Friday, March 16, 2012

FLASHBACK: Boat Karma

Marathon, FL 24º42.366N | 81º5.669W

I enjoy looking back in my blog to see where we were a year or two back. Blogging is a valuable journal. I don't even remember this happening, and I'm so glad it's recorded.

It offers some encouragement for those hours and hours (and hours) spent working on your boat. This was written two years ago when we had been painstakingly preparing our last boat, Isabella, to be sold and had just put Cara Mia, then named Good Company, under contract.

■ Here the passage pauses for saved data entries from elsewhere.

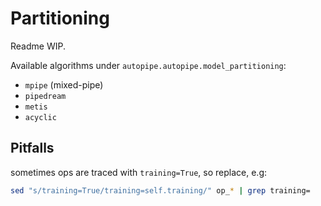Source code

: # Partitioning
 Readme WIP.
 
 Available algorithms under `autopipe.autopipe.model_partitioning`:
 - `mpipe` (mixed-pipe)
 - `pipedream`
 - `metis`
 - `acyclic`
 
 ## Pitfalls
 sometimes ops are traced with `training=True`, so replace, e.g:
 
 ```bash
 sed "s/training=True/training=self.training/" op_* | grep training= 
```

FLASHBACKSaturday, March 6, 2010

BOAT KARMA

Sailboat maintenance is a life of quiet desperation. Actually, it's not all that quiet. There's a lot of cursing. It's day after day of tedious, solitary work that doesn't just seem endless. It is endless.

The only fuel that can sustain that kind of work is altruism itself. You have to do it for the greater good, because there just ain't no glory in it.

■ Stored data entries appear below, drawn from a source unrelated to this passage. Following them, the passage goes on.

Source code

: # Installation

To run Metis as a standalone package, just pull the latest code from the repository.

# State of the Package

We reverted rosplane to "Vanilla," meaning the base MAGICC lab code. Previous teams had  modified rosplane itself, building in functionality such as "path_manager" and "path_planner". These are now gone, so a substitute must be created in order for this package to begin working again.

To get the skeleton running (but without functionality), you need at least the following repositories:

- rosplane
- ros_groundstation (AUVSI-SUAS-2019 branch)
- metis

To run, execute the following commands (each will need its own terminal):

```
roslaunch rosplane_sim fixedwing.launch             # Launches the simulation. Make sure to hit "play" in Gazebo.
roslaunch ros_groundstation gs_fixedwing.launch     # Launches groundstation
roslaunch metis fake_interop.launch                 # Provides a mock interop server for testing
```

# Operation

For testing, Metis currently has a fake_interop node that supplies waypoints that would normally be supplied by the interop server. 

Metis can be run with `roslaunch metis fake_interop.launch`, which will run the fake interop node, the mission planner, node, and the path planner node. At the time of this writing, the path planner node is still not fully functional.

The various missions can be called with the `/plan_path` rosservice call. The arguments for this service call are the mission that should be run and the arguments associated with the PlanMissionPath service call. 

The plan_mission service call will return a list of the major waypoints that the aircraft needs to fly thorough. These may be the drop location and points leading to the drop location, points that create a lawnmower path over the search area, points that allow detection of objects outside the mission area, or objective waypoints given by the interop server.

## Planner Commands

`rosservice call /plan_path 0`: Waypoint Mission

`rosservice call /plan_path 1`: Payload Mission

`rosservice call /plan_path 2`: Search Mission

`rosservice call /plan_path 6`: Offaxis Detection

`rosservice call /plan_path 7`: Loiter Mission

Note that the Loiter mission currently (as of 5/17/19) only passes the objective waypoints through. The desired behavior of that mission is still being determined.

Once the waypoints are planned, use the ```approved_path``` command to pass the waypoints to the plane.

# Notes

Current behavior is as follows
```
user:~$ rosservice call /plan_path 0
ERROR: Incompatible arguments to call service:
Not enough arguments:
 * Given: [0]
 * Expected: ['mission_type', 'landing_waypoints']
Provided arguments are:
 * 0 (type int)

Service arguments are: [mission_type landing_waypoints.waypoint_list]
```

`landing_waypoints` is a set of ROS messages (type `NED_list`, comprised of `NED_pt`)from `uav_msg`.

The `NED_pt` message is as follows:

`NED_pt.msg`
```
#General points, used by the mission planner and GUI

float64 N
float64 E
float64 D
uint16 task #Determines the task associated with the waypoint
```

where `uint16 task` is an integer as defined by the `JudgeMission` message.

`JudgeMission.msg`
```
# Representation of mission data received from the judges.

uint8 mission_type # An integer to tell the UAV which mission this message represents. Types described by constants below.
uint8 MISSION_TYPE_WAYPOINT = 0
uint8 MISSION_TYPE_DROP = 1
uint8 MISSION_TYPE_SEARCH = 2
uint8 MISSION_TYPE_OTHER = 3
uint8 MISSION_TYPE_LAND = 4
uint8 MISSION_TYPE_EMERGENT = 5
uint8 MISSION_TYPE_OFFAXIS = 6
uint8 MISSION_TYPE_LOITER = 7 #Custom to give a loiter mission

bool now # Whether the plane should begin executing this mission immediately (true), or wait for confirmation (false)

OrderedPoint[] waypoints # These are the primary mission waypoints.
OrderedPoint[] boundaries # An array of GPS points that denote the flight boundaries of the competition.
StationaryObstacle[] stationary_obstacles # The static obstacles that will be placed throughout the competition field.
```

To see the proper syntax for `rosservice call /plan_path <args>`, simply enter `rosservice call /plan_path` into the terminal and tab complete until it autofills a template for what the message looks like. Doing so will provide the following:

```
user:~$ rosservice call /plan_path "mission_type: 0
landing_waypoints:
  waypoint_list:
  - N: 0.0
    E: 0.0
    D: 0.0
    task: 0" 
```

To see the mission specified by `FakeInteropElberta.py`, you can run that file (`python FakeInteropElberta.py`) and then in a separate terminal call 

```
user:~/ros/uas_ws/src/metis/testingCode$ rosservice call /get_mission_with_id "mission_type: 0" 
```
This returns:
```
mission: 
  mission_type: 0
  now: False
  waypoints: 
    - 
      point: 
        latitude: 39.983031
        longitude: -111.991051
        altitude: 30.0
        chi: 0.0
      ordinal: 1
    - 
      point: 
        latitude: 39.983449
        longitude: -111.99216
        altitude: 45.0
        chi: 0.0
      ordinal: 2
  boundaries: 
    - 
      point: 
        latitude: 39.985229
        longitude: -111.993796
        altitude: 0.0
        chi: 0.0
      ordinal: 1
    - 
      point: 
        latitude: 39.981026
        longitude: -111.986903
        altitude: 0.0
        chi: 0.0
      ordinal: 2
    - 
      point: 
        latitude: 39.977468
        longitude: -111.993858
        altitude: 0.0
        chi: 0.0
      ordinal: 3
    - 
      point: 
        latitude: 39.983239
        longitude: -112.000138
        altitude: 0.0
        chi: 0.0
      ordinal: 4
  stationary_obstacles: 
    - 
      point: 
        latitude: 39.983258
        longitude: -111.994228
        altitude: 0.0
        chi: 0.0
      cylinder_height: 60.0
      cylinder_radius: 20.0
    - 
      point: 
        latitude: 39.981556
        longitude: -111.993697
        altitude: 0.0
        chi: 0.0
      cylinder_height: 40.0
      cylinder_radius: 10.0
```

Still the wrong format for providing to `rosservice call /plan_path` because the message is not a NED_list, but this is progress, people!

Sure you hope your work will pay off when you sell the boat, but your deepest hope is that all that boat karma is gonna come back around in your next boat -- and not just in the next life!

In a typical twist of our ever-strange lives, in January both of our boats got surveyed on the same day:Isabella, the boat we were selling, and Good Company, the boat we were buying.

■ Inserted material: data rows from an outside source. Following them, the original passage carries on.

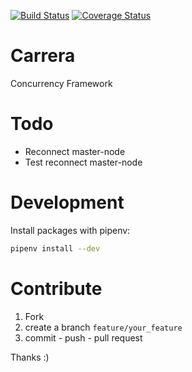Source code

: 
[![Build Status](https://travis-ci.org/sonic182/carrera.svg?branch=master)](https://travis-ci.org/sonic182/carrera)
[![Coverage Status](https://coveralls.io/repos/github/sonic182/carrera/badge.svg?branch=master)](https://coveralls.io/github/sonic182/carrera?branch=master)
# Carrera

Concurrency Framework

# Todo

*  Reconnect master-node
*  Test reconnect master-node

# Development

Install packages with pipenv:
```bash
pipenv install --dev
```

# Contribute

1. Fork
2. create a branch `feature/your_feature`
3. commit - push - pull request

Thanks :)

The surveyor told Chip that Isabella was in awesome condition, especially for being 30 years old. He fawned over the teak and complimented the engine.

While this was amazingly gratifying and humbling, it was what we heard from Good Company's surveyor that brought it all around.

"That's a clean boat, obviously well taken care of." He told us it was in remarkable condition and the fix list would be very short.

A beautiful set of karmic parentheses.